Approximately a quarter of individuals with HSV-2, regardless of their HIV infection status were African American. Although women comprise only 10% of the US military, 48% of those with HSV and HIV were women. No data were presented on sexual risk behaviour or on sexual orientation. Gay men and lesbians are effectively banned from serving in the US services, but data from the US Department of Veterans’ Affairs, the largest single provider of HIV care in the US, show that significant numbers of US military veterans with HIV report having sex with other men.

On the basis of these results, Mr Bautista concluded that there was a high HSV-2 prevalence amongst US military personal and that HSV-2 infection was strongly associated with a risk of HIV infection.

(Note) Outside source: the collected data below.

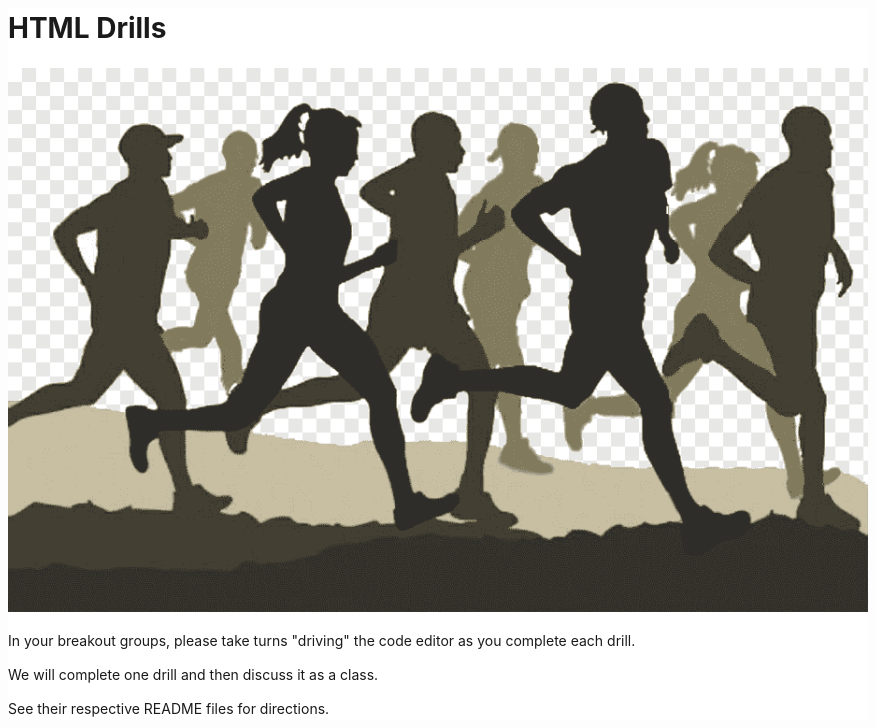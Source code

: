 # HTML Drills

<img src="images/group-runners.png"
     alt="Silhouette of a group of runners."
     style="width:100%" />

In your breakout groups, please take turns "driving" the code editor as you complete each drill.

We will complete one drill and then discuss it as a class.

See their respective README files for directions.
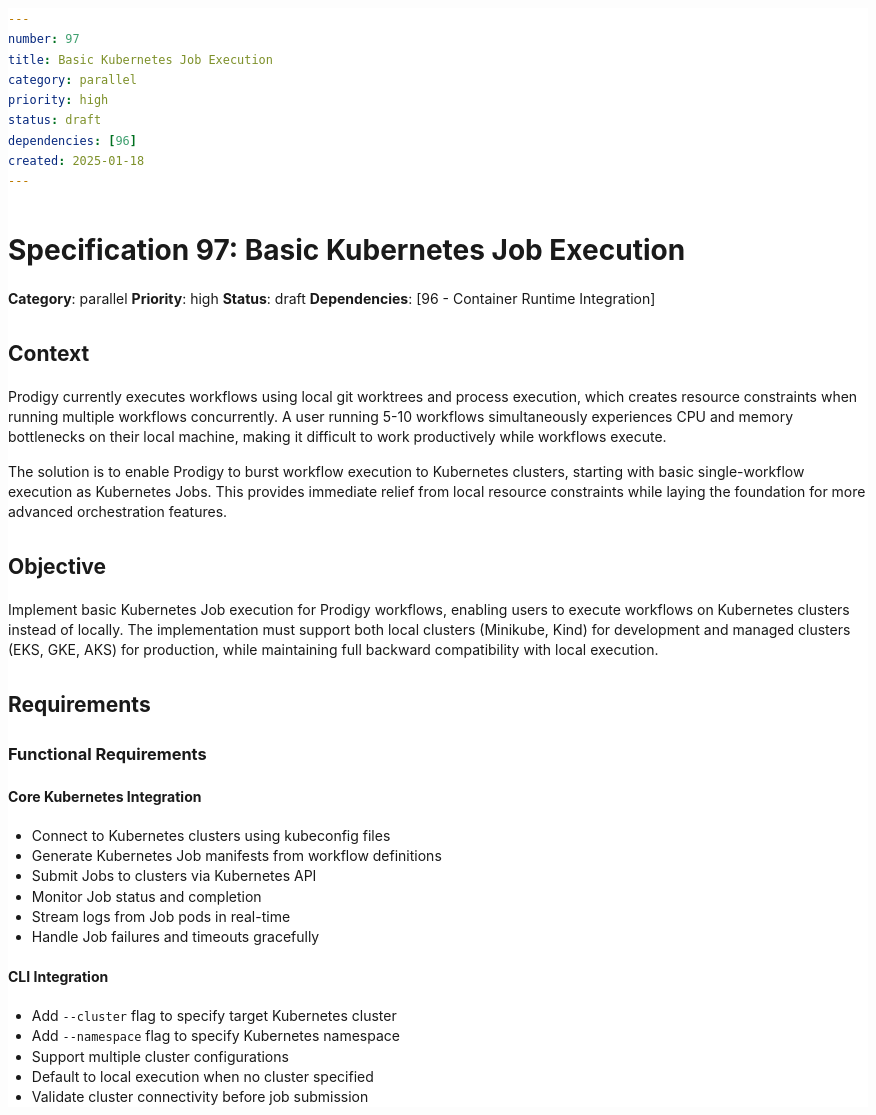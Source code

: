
 ```yaml
---
number: 97
title: Basic Kubernetes Job Execution
category: parallel
priority: high
status: draft
dependencies: [96]
created: 2025-01-18
---
```


# Specification 97: Basic Kubernetes Job Execution

**Category**: parallel
**Priority**: high
**Status**: draft
**Dependencies**: [96 - Container Runtime Integration]

## Context

Prodigy currently executes workflows using local git worktrees and process execution, which creates resource constraints when running multiple workflows concurrently. A user running 5-10 workflows simultaneously experiences CPU and memory bottlenecks on their local machine, making it difficult to work productively while workflows execute.

The solution is to enable Prodigy to burst workflow execution to Kubernetes clusters, starting with basic single-workflow execution as Kubernetes Jobs. This provides immediate relief from local resource constraints while laying the foundation for more advanced orchestration features.

## Objective

Implement basic Kubernetes Job execution for Prodigy workflows, enabling users to execute workflows on Kubernetes clusters instead of locally. The implementation must support both local clusters (Minikube, Kind) for development and managed clusters (EKS, GKE, AKS) for production, while maintaining full backward compatibility with local execution.

## Requirements

### Functional Requirements

#### Core Kubernetes Integration
- Connect to Kubernetes clusters using kubeconfig files
- Generate Kubernetes Job manifests from workflow definitions
- Submit Jobs to clusters via Kubernetes API
- Monitor Job status and completion
- Stream logs from Job pods in real-time
- Handle Job failures and timeouts gracefully

#### CLI Integration
- Add `--cluster` flag to specify target Kubernetes cluster
- Add `--namespace` flag to specify Kubernetes namespace
- Support multiple cluster configurations
- Default to local execution when no cluster specified
- Validate cluster connectivity before job submission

He noted that the findings of his study were broadly in line with other research examining this issue.

Implications for public health and HIV prevention were outlined by Mr Bautista, including regular HIV and HSV-2 screening and the use of valaciclovir suppressive therapy in individuals diagnosed with HSV-2.

References

Watson-Jones, D et al. Impact of HSV-2 suppressive therapy on HIV incidence in HSV-2 seropositive women: a randomised controlled trial in Tanzania Fourth International AIDS Society Conference on HIV Pathogenesis, Treatment and Prevention, abstract MOAC104, Sydney, 2007.

Bautista CT et al. Herpes simplex virus type 2 infection among US military service members; public health implications and opportunities for HIV prevention. Fourth International AIDS Society Conference on HIV Pathogenesis, Treatment and Prevention, abstract MOAC101, Sydney, 2007.